Ce scandale vint de la publication d'un livre de Victor Margueritte intitulé justement "La Garçonne"..
Ce livre fut le reflet d'une certaine émancipation féminine, poussée à son paroxysme.
L'émancipation féminine, nous dit Michel Lagrange, commença vraiment avec le cataclysme de la guerre de 1914-1918. Auparavant le mouvement avait bien sûr commencé avec des femmes affranchies comme l'écrivain Colette, par exemple.
Les femmes s'émancipèrent "par force", obligées de remplacer les hommes partis à la guerre, on appelait certaines d'entre elles qui travaillaient dans les usines d'armement les "munitionnettes" ou "poilues de l'arrière", elles trimèrent, elles souffrirent.
Les plus favorisées se jetèrent, la guerre terminée, pendant ce qu'on a appelé "les années folles", dans une quête de plaisir, une sorte de revanche sur le chaos.
Colette , elle, n'avait pas attendu ces "années folles" pour s'habiller en homme et se couper les cheveux... son amie Missy, duchesse de Morny, affichait ouvertement sa masculinité !
Les femmes des "années folles" , sous l'influence de Coco Chanel, de Paul Poiret, raccourcirent leurs jupes, coupèrent leurs cheveux...
Le cinéma nous montra ces nouvelles femmes
Les peintres les immortalisèrent
Cheveux courts et ondulés, sautoir, maquillage...
La révolution des moeurs , nous dit Michel Lagrange, était en marche, même Léon Blum prônait la liberté sexuelle ! les divorces augmentèrent, les drogues apparurent, le jazz prit possession des cabarets parisiens, comme au "boeuf sur le toit".
Et pourtant le droit de vote des femmes ne fut toujours pas accordé, il ne le sera qu'en 1945 ...
Et voici, qu'en 1922, fut édité un livre, intitulé "la Garçonne" dont l'auteur était Victor Margueritte.
Fils d'un héros de la guerre de 1870 et frère de Paul Margueritte , il s'engagea en 1886 dans les Spahis, avant d'entrer en 1891 à l'École militaire de Saumur où il devint lieutenant de dragons . En 1896, il donna sa démission pour se consacrer à la littérature .

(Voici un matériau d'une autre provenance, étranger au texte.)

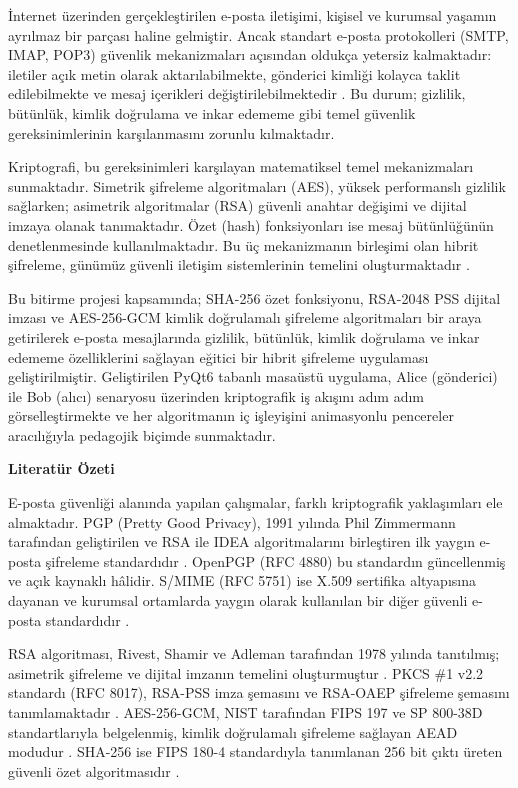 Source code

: \label{CH:Giris}

İnternet üzerinden gerçekleştirilen e-posta iletişimi, kişisel ve kurumsal yaşamın ayrılmaz bir parçası haline gelmiştir. Ancak standart e-posta protokolleri (SMTP, IMAP, POP3) güvenlik mekanizmaları açısından oldukça yetersiz kalmaktadır: iletiler açık metin olarak aktarılabilmekte, gönderici kimliği kolayca taklit edilebilmekte ve mesaj içerikleri değiştirilebilmektedir \cite{StallingsCNS}. Bu durum; gizlilik, bütünlük, kimlik doğrulama ve inkar edememe gibi temel güvenlik gereksinimlerinin karşılanmasını zorunlu kılmaktadır.

Kriptografi, bu gereksinimleri karşılayan matematiksel temel mekanizmaları sunmaktadır. Simetrik şifreleme algoritmaları (AES), yüksek performanslı gizlilik sağlarken; asimetrik algoritmalar (RSA) güvenli anahtar değişimi ve dijital imzaya olanak tanımaktadır. Özet (hash) fonksiyonları ise mesaj bütünlüğünün denetlenmesinde kullanılmaktadır. Bu üç mekanizmanın birleşimi olan hibrit şifreleme, günümüz güvenli iletişim sistemlerinin temelini oluşturmaktadır \cite{KatzLindell}.

Bu bitirme projesi kapsamında; SHA-256 özet fonksiyonu, RSA-2048 PSS dijital imzası ve AES-256-GCM kimlik doğrulamalı şifreleme algoritmaları bir araya getirilerek e-posta mesajlarında gizlilik, bütünlük, kimlik doğrulama ve inkar edememe özelliklerini sağlayan eğitici bir hibrit şifreleme uygulaması geliştirilmiştir. Geliştirilen PyQt6 tabanlı masaüstü uygulama, Alice (gönderici) ile Bob (alıcı) senaryosu üzerinden kriptografik iş akışını adım adım görselleştirmekte ve her algoritmanın iç işleyişini animasyonlu pencereler aracılığıyla pedagojik biçimde sunmaktadır.

\textbf{Literatür Özeti}

E-posta güvenliği alanında yapılan çalışmalar, farklı kriptografik yaklaşımları ele almaktadır. PGP (Pretty Good Privacy), 1991 yılında Phil Zimmermann tarafından geliştirilen ve RSA ile IDEA algoritmalarını birleştiren ilk yaygın e-posta şifreleme standardıdır \cite{ZimmermanPGP}. OpenPGP (RFC 4880) bu standardın güncellenmiş ve açık kaynaklı hâlidir. S/MIME (RFC 5751) ise X.509 sertifika altyapısına dayanan ve kurumsal ortamlarda yaygın olarak kullanılan bir diğer güvenli e-posta standardıdır \cite{RamsdellTurner}.

RSA algoritması, Rivest, Shamir ve Adleman tarafından 1978 yılında tanıtılmış; asimetrik şifreleme ve dijital imzanın temelini oluşturmuştur \cite{RSA1978}. PKCS \#1 v2.2 standardı (RFC 8017), RSA-PSS imza şemasını ve RSA-OAEP şifreleme şemasını tanımlamaktadır \cite{RFC8017}. AES-256-GCM, NIST tarafından FIPS 197 ve SP 800-38D standartlarıyla belgelenmiş, kimlik doğrulamalı şifreleme sağlayan AEAD modudur \cite{FIPS197, SP80038D}. SHA-256 ise FIPS 180-4 standardıyla tanımlanan 256 bit çıktı üreten güvenli özet algoritmasıdır \cite{FIPS1804}.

Il se montra préoccupé des questions sociales et fut un ardent défenseur de l'émancipation de la femme ainsi que du rapprochement des peuples. Il collabora notamment à la Revue Contemporaine d'Edouard Rod . Il soutint des opinions sociales de plus en plus avancées et collabora aux journaux et périodiques dans la mouvance internationale et communiste.
De 1896 à 1908, il collabora à toutes les œuvres de son frère Paul qui parallèlement publiait des ouvrages sous son seul nom. Il devint Président honoraire de la Société des Gens de Lettres.
Le livre de Victor Margueritte "la Garçonne" fit un scandale énorme, à sa parution . On le traita de "livre de bidet" !! et pourtant cet ouvrage nous montrait la réalité d'une certaine frange de la vie parisienne d'alors , un immoralisme dans le milieu d'une bourgeoisie sans repères.
Dans la première partie du roman, l'héroïne, Monique Lerbier, surprend son fiancé avec sa maîtresse,( fiancé imposé par sa famille bourgeoise comme c'était encore le cas à l'époque ).
Dans la seconde partie de l'ouvrage, elle devient une femme brisée qui se jette dans une entreprise d'auto-destruction. Elle s'étourdit de paradis artificiels, chute dans un monde dépravé.
Dans la troisième partie du roman, elle renaîtra à la lumière en faisant connaissance de son sauveur, Georges.
Ce roman engagé (qui paraît maintenant bien innocent car ses détails érotiques scandaleux pour l'époque, ne sont que des périphrases sans mots crus !! ) valut à Victor Margueritte d'être déchu de sa Légion d'Honneur, bien que défendu par Anatole France.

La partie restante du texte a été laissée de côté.